Metric and attribute names follow OpenTelemetry semantic conventions, with CTA-specific prefixes for internal domains (e.g., cta.taped, cta.scheduler).
Info
For how to configure CTA to publish metrics, see Enabling Metrics.
Metrics#
| Metric Name | Type | Unit | Description | Attributes |
|---|---|---|---|---|
db.client.connection.count |
UpDownCounter | 1 | The number of connections that are currently in a state described by the state attribute. |
db.namespace db.system.name state |
db.client.operation.duration |
Histogram | ms | Duration of database client operations. | db.namespace db.system.name ( error.type) |
cta.frontend.request.duration |
Histogram | ms | Duration the frontend takes to process a request. | event.name ( error.type) |
cta.frontend.active_requests |
UpDownCounter | ms | Number of in-flight frontend requests. | event.name |
cta.scheduler.operation.duration |
Histogram | ms | Duration of a CTA scheduling operation. | cta.scheduler.operation.name |
cta.objectstore.lock.acquire.duration |
Histogram | ms | Duration taken to acquire an objectstore lock. | lock.type |
cta.taped.transfer.file.count |
Counter | 1 | Number of files transferred using the io medium in the given io direction. | cta.io.direction cta.io.medium ( error.type) |
cta.taped.transfer.file.size |
Counter | by | Bytes transferred using the io medium in the given io direction. | cta.io.direction cta.io.medium |
cta.taped.transfer.active |
UpDownCounter | 1 | Number of threads actively transferring using the io medium in the given io direction. | cta.io.direction cta.io.medium |
cta.taped.buffer.usage |
Gauge | by | Bytes in use by the memory buffer in cta-taped. | |
cta.taped.buffer.limit |
Gauge | by | Total bytes available for the memory buffer in cta-taped. | |
cta.taped.mount.duration |
Histogram | s | Duration to mount a tape. | cta.io.direction |
cta.taped.mount.type |
UpDownCounter | 1 | Number of drive sessions with the given mount type. | cta.taped.mount.type |
cta.taped.drive.status |
UpDownCounter | 1 | Number of drives in a given state. | cta.taped.drive.state |
Resource Attributes#
| Attribute Name | Description |
|---|---|
service.namespace |
Logical namespace of the service emitting the metric.
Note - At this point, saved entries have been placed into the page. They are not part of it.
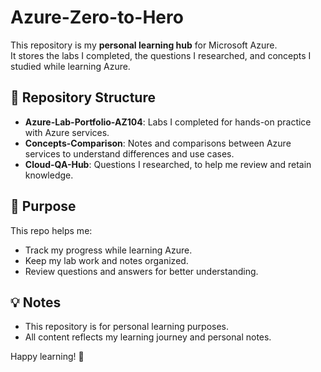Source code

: # Azure-Zero-to-Hero

This repository is my **personal learning hub** for Microsoft Azure.  
It stores the labs I completed, the questions I researched, and concepts I studied while learning Azure.

## 📂 Repository Structure

- **Azure-Lab-Portfolio-AZ104**: Labs I completed for hands-on practice with Azure services.  
- **Concepts-Comparison**: Notes and comparisons between Azure services to understand differences and use cases.  
- **Cloud-QA-Hub**: Questions I researched, to help me review and retain knowledge.

## 🎯 Purpose

This repo helps me:
- Track my progress while learning Azure.  
- Keep my lab work and notes organized.  
- Review questions and answers for better understanding.  

## 💡 Notes

- This repository is for personal learning purposes.  
- All content reflects my learning journey and personal notes.  

Happy learning! 🚀
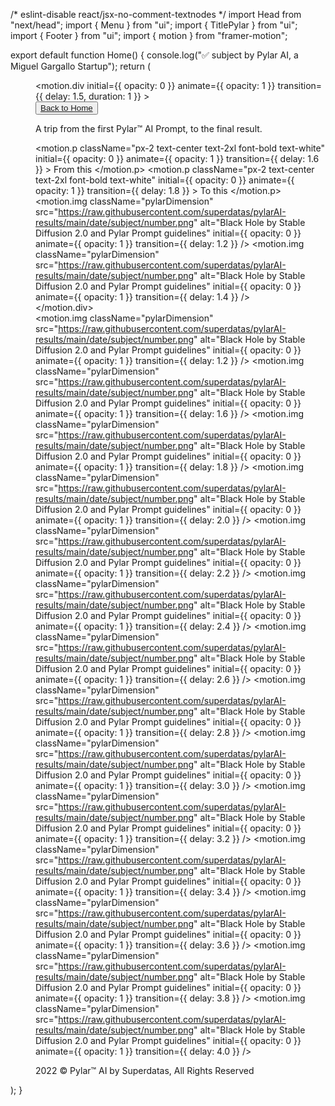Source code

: /* eslint-disable react/jsx-no-comment-textnodes */
import Head from "next/head";
import { Menu } from "ui";
import { TitlePylar } from "ui";
import { Footer } from "ui";
import { motion } from "framer-motion";

export default function Home() {
  console.log("✅ subject by Pylar AI, a Miguel Gargallo Startup");
  return (
    <div className="min-w-screen flex min-h-screen flex-col bg-black">
      <Head>
        <title>Pylar AI by Pencil</title>
        <link rel="icon" href="./favicon.ico" />
      </Head>
      <Menu />
      <main>
        <TitlePylar />
        <div>
          <motion.div
            initial={{ opacity: 0 }}
            animate={{ opacity: 1 }}
            transition={{ delay: 1.5, duration: 1 }}
          >
            <div className="flex flex-col items-center justify-center">
              <button className="m-2 justify-center rounded-2xl bg-blue-600 py-3 px-4 text-xs font-bold text-white shadow-md hover:shadow-xl md:block">
                <a className="text-center" href="/">
                  Back to Home
                </a>
              </button>
              <p className="py-8 text-center text-2xl font-bold text-white">
                A trip from the first Pylar&trade; AI Prompt, to the final
                result.
              </p>
              <div className="pylarDiv">
                <motion.p
                  className="px-2 text-center text-2xl font-bold text-white"
                  initial={{ opacity: 0 }}
                  animate={{ opacity: 1 }}
                  transition={{ delay: 1.6 }}
                >
                  From this
                </motion.p>
                <motion.p
                  className="px-2 text-center text-2xl font-bold text-white"
                  initial={{ opacity: 0 }}
                  animate={{ opacity: 1 }}
                  transition={{ delay: 1.8 }}
                >
                  To this
                </motion.p>
              </div>
              <div className="pylarDiv">
                <motion.img
                  className="pylarDimension"
                  src="https://raw.githubusercontent.com/superdatas/pylarAI-results/main/date/subject/number.png"
                  alt="Black Hole by Stable Diffusion 2.0 and Pylar Prompt guidelines"
                  initial={{ opacity: 0 }}
                  animate={{ opacity: 1 }}
                  transition={{ delay: 1.2 }}
                />
                <motion.img
                  className="pylarDimension"
                  src="https://raw.githubusercontent.com/superdatas/pylarAI-results/main/date/subject/number.png"
                  alt="Black Hole by Stable Diffusion 2.0 and Pylar Prompt guidelines"
                  initial={{ opacity: 0 }}
                  animate={{ opacity: 1 }}
                  transition={{ delay: 1.4 }}
                />
              </div>
            </div>
            <div className="flex flex-col items-center justify-center"></div>
          </motion.div>
        </div>
        <div className="pylarDiv py-6">
          <motion.img
            className="pylarDimension"
            src="https://raw.githubusercontent.com/superdatas/pylarAI-results/main/date/subject/number.png"
            alt="Black Hole by Stable Diffusion 2.0 and Pylar Prompt guidelines"
            initial={{ opacity: 0 }}
            animate={{ opacity: 1 }}
            transition={{ delay: 1.2 }}
          />
          <motion.img
            className="pylarDimension"
            src="https://raw.githubusercontent.com/superdatas/pylarAI-results/main/date/subject/number.png"
            alt="Black Hole by Stable Diffusion 2.0 and Pylar Prompt guidelines"
            initial={{ opacity: 0 }}
            animate={{ opacity: 1 }}
            transition={{ delay: 1.6 }}
          />
          <motion.img
            className="pylarDimension"
            src="https://raw.githubusercontent.com/superdatas/pylarAI-results/main/date/subject/number.png"
            alt="Black Hole by Stable Diffusion 2.0 and Pylar Prompt guidelines"
            initial={{ opacity: 0 }}
            animate={{ opacity: 1 }}
            transition={{ delay: 1.8 }}
          />
          <motion.img
            className="pylarDimension"
            src="https://raw.githubusercontent.com/superdatas/pylarAI-results/main/date/subject/number.png"
            alt="Black Hole by Stable Diffusion 2.0 and Pylar Prompt guidelines"
            initial={{ opacity: 0 }}
            animate={{ opacity: 1 }}
            transition={{ delay: 2.0 }}
          />
          <motion.img
            className="pylarDimension"
            src="https://raw.githubusercontent.com/superdatas/pylarAI-results/main/date/subject/number.png"
            alt="Black Hole by Stable Diffusion 2.0 and Pylar Prompt guidelines"
            initial={{ opacity: 0 }}
            animate={{ opacity: 1 }}
            transition={{ delay: 2.2 }}
          />
          <motion.img
            className="pylarDimension"
            src="https://raw.githubusercontent.com/superdatas/pylarAI-results/main/date/subject/number.png"
            alt="Black Hole by Stable Diffusion 2.0 and Pylar Prompt guidelines"
            initial={{ opacity: 0 }}
            animate={{ opacity: 1 }}
            transition={{ delay: 2.4 }}
          />
          <motion.img
            className="pylarDimension"
            src="https://raw.githubusercontent.com/superdatas/pylarAI-results/main/date/subject/number.png"
            alt="Black Hole by Stable Diffusion 2.0 and Pylar Prompt guidelines"
            initial={{ opacity: 0 }}
            animate={{ opacity: 1 }}
            transition={{ delay: 2.6 }}
          />
          <motion.img
            className="pylarDimension"
            src="https://raw.githubusercontent.com/superdatas/pylarAI-results/main/date/subject/number.png"
            alt="Black Hole by Stable Diffusion 2.0 and Pylar Prompt guidelines"
            initial={{ opacity: 0 }}
            animate={{ opacity: 1 }}
            transition={{ delay: 2.8 }}
          />
          <motion.img
            className="pylarDimension"
            src="https://raw.githubusercontent.com/superdatas/pylarAI-results/main/date/subject/number.png"
            alt="Black Hole by Stable Diffusion 2.0 and Pylar Prompt guidelines"
            initial={{ opacity: 0 }}
            animate={{ opacity: 1 }}
            transition={{ delay: 3.0 }}
          />
          <motion.img
            className="pylarDimension"
            src="https://raw.githubusercontent.com/superdatas/pylarAI-results/main/date/subject/number.png"
            alt="Black Hole by Stable Diffusion 2.0 and Pylar Prompt guidelines"
            initial={{ opacity: 0 }}
            animate={{ opacity: 1 }}
            transition={{ delay: 3.2 }}
          />
          <motion.img
            className="pylarDimension"
            src="https://raw.githubusercontent.com/superdatas/pylarAI-results/main/date/subject/number.png"
            alt="Black Hole by Stable Diffusion 2.0 and Pylar Prompt guidelines"
            initial={{ opacity: 0 }}
            animate={{ opacity: 1 }}
            transition={{ delay: 3.4 }}
          />
          <motion.img
            className="pylarDimension"
            src="https://raw.githubusercontent.com/superdatas/pylarAI-results/main/date/subject/number.png"
            alt="Black Hole by Stable Diffusion 2.0 and Pylar Prompt guidelines"
            initial={{ opacity: 0 }}
            animate={{ opacity: 1 }}
            transition={{ delay: 3.6 }}
          />
          <motion.img
            className="pylarDimension"
            src="https://raw.githubusercontent.com/superdatas/pylarAI-results/main/date/subject/number.png"
            alt="Black Hole by Stable Diffusion 2.0 and Pylar Prompt guidelines"
            initial={{ opacity: 0 }}
            animate={{ opacity: 1 }}
            transition={{ delay: 3.8 }}
          />
          <motion.img
            className="pylarDimension"
            src="https://raw.githubusercontent.com/superdatas/pylarAI-results/main/date/subject/number.png"
            alt="Black Hole by Stable Diffusion 2.0 and Pylar Prompt guidelines"
            initial={{ opacity: 0 }}
            animate={{ opacity: 1 }}
            transition={{ delay: 4.0 }}
          />
          <p className="py-8 text-center text-2xl font-bold text-white">
            2022 © Pylar&trade; AI by Superdatas, All Rights Reserved
          </p>
        </div>
      </main>
      <Footer />
    </div>
  );
}
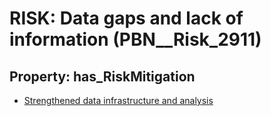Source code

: # RISK: __Data gaps and lack of information__ (PBN__Risk_2911)

## Property: has_RiskMitigation

* [Strengthened data infrastructure and analysis](PBN__Mitigation_1079)


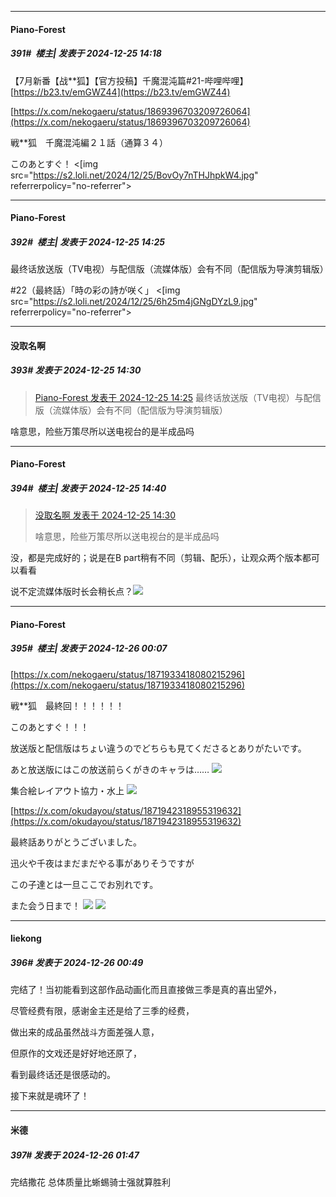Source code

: ﻿
*****

####  Piano-Forest  
##### 391#         楼主| 发表于 2024-12-25 14:18

【7月新番【战**狐】【官方投稿】千魔混沌篇#21-哔哩哔哩】 
[https://b23.tv/emGWZ44](https://b23.tv/emGWZ44)

[https://x.com/nekogaeru/status/1869396703209726064](https://x.com/nekogaeru/status/1869396703209726064)

戦**狐　千魔混沌編２１話（通算３４）

このあとすぐ！
<[img src="https://s2.loli.net/2024/12/25/BovOy7nTHJhpkW4.jpg" referrerpolicy="no-referrer">


*****

####  Piano-Forest  
##### 392#         楼主| 发表于 2024-12-25 14:25

最终话放送版（TV电视）与配信版（流媒体版）会有不同（配信版为导演剪辑版）

#22（最終話）「時の彩の詩が咲く」
<[img src="https://s2.loli.net/2024/12/25/6h25m4jGNgDYzL9.jpg" referrerpolicy="no-referrer">


*****

####  没取名啊  
##### 393#       发表于 2024-12-25 14:30

<blockquote><a href="httphttps://bbs.saraba1st.com/2b/forum.php?mod=redirect&amp;goto=findpost&amp;pid=67014047&amp;ptid=2144090" target="_blank">Piano-Forest 发表于 2024-12-25 14:25</a>
最终话放送版（TV电视）与配信版（流媒体版）会有不同（配信版为导演剪辑版）</blockquote>
啥意思，险些万策尽所以送电视台的是半成品吗


*****

####  Piano-Forest  
##### 394#         楼主| 发表于 2024-12-25 14:40

<blockquote><a href="httphttps://bbs.saraba1st.com/2b/forum.php?mod=redirect&amp;goto=findpost&amp;pid=67014100&amp;ptid=2144090" target="_blank">没取名啊 发表于 2024-12-25 14:30</a>

啥意思，险些万策尽所以送电视台的是半成品吗</blockquote>
没，都是完成好的；说是在B part稍有不同（剪辑、配乐），让观众两个版本都可以看看

说不定流媒体版时长会稍长点？<img src="https://static.saraba1st.com/image/smiley/face2017/068.png" referrerpolicy="no-referrer"> 


*****

####  Piano-Forest  
##### 395#         楼主| 发表于 2024-12-26 00:07

[https://x.com/nekogaeru/status/1871933418080215296](https://x.com/nekogaeru/status/1871933418080215296)

戦**狐　最終回！！！！！！

このあとすぐ！！！

放送版と配信版はちょい違うのでどちらも見てくださるとありがたいです。

あと放送版にはこの放送前らくがきのキャラは……
<img src="https://p.sda1.dev/21/df72979091a673ae13fc4a0a8160df17/20241225_234653.jpg" referrerpolicy="no-referrer">

集合絵レイアウト協力・水上
<img src="https://p.sda1.dev/21/ddabb0fabe77f2e8c233f7aa9c579978/20241225_234657.jpg" referrerpolicy="no-referrer">

[https://x.com/okudayou/status/1871942318955319632](https://x.com/okudayou/status/1871942318955319632)

最終話ありがとうございました。

迅火や千夜はまだまだやる事がありそうですが

この子達とは一旦ここでお別れです。

また会う日まで！
<img src="https://p.sda1.dev/21/e023bf95e52e32c69d97e2021da95635/20241225_234713.jpg" referrerpolicy="no-referrer">
<img src="https://p.sda1.dev/21/227cd62bf27fec94e0569d8b70e7c13e/20241225_234717.jpg" referrerpolicy="no-referrer">


*****

####  liekong  
##### 396#       发表于 2024-12-26 00:49

完结了！当初能看到这部作品动画化而且直接做三季是真的喜出望外，

尽管经费有限，感谢金主还是给了三季的经费，

做出来的成品虽然战斗方面差强人意，

但原作的文戏还是好好地还原了，

看到最终话还是很感动的。

接下来就是魂环了！


*****

####  米德  
##### 397#       发表于 2024-12-26 01:47

完结撒花 总体质量比蜥蜴骑士强就算胜利

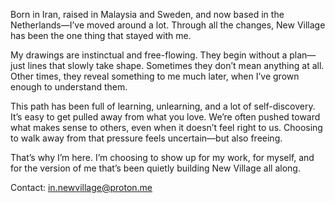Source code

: 

Born in Iran, raised in Malaysia and Sweden, and now based in the Netherlands—I’ve moved around a lot. Through all the changes, New Village has been the one thing that stayed with me.

My drawings are instinctual and free-flowing. They begin without a plan—just lines that slowly take shape. Sometimes they don’t mean anything at all. Other times, they reveal something to me much later, when I’ve grown enough to understand them.

This path has been full of learning, unlearning, and a lot of self-discovery. It’s easy to get pulled away from what you love. We’re often pushed toward what makes sense to others, even when it doesn’t feel right to us. Choosing to walk away from that pressure feels uncertain—but also freeing.

That’s why I’m here. I’m choosing to show up for my work, for myself, and for the version of me that’s been quietly building New Village all along.

Contact: in.newvillage@proton.me
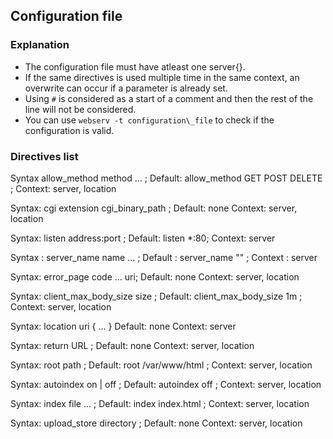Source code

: Configuration file
------------------

### Explanation

- The configuration file must have atleast one server{}.
- If the same directives is used multiple time in the same context, an overwrite can occur if a parameter is already set.
- Using `#` is considered as a start of a comment and then the rest of the line will not be considered.
- You can use `webserv -t configuration\_file` to check if the configuration is valid.

### Directives list
Syntax allow\_method method ... ;
Default: allow\_method GET POST DELETE ;
Context: server, location

Syntax: cgi extension cgi\_binary\_path ;
Default: none
Context: server, location

Syntax: listen address:port ;
Default: listen \*:80;
Context: server

Syntax : server\_name name ... ;
Default : server\_name "" ;
Context : server

Syntax: error\_page code ... uri;
Default: none
Context: server, location

Syntax: client\_max\_body\_size size ;
Default: client\_max\_body\_size 1m ;
Context: server, location

Syntax: location uri { ... }
Default: none
Context: server

Syntax: return URL ;
Default: none
Context: server, location

Syntax: root path ;
Default: root /var/www/html ;
Context: server, location

Syntax: autoindex on | off ;
Default: autoindex off ;
Context: server, location

Syntax: index file ... ;
Default: index index.html ;
Context: server, location

Syntax: upload\_store directory ;
Default: none
Context: server, location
Equivalent to the instance name in CTA. |
service.name |
Name of the service emitting the metric (e.g. cta.taped, cta.frontend). |
service.version |
Version of the service emitting the metric. |
service.instance.id |
Unique identifier for the specific service instance. Useful when multiple replicas run under the same namespace. |
process.title |
Title of the process within the service. For cta.taped, this means per-drive. |
host.name |
Host on which the service is running. |
cta.scheduler.namespace |
Logical name of the scheduler backend in use (e.g. disk, tape). |
tape.drive.name |
Name of the tape drive (only exposed for cta-taped). |
tape.library.logical.name |
Name of the logical library of the tape drive (only exposed for cta-taped). |
Metric Attributes#
| Attribute Name | Description |
|---|---|
db.namespace |
Database namespace (schema or logical grouping). |
db.system.name |
Name of the database system (e.g., postgresql, oracle). |
cta.scheduler.operation.name |
Name of the CTA scheduling operation (e.g. enqueueArchive, cancelRepack). |
cta.frontend.requester.name |
Name of the frontend event requester (e.g. user, subsystem, or service calling the API). |
cta.io.direction |
Direction of the transfer (read or write). |
cta.io.medium |
Medium used for io (disk or tape). |
cta.taped.thread_pool.name |
Name of the thread pool handling taped operations. |
cta.taped.drive.state |
State that the drive is in |
cta.taped.mount.type |
Type of mount. |
lock.type |
Type of lock being acquired in the object store or internal resource (e.g., read, write). |
event.name |
Name of the event being tracked (e.g., frontend or scheduler event). |
error.type |
Classification of an error that occurred (e.g., network, timeout, permission_denied). |
state |
Operational or lifecycle state represented by the metric (e.g., active, queued, failed). |
le |
Histogram bucket upper bound (“less than or equal” duration in ms). |
Note on Resource vs Metric Attributes#
Resource attributes describe the entity that produced the telemetry (service/process/host). They are not automatically attached to every metric by all backends.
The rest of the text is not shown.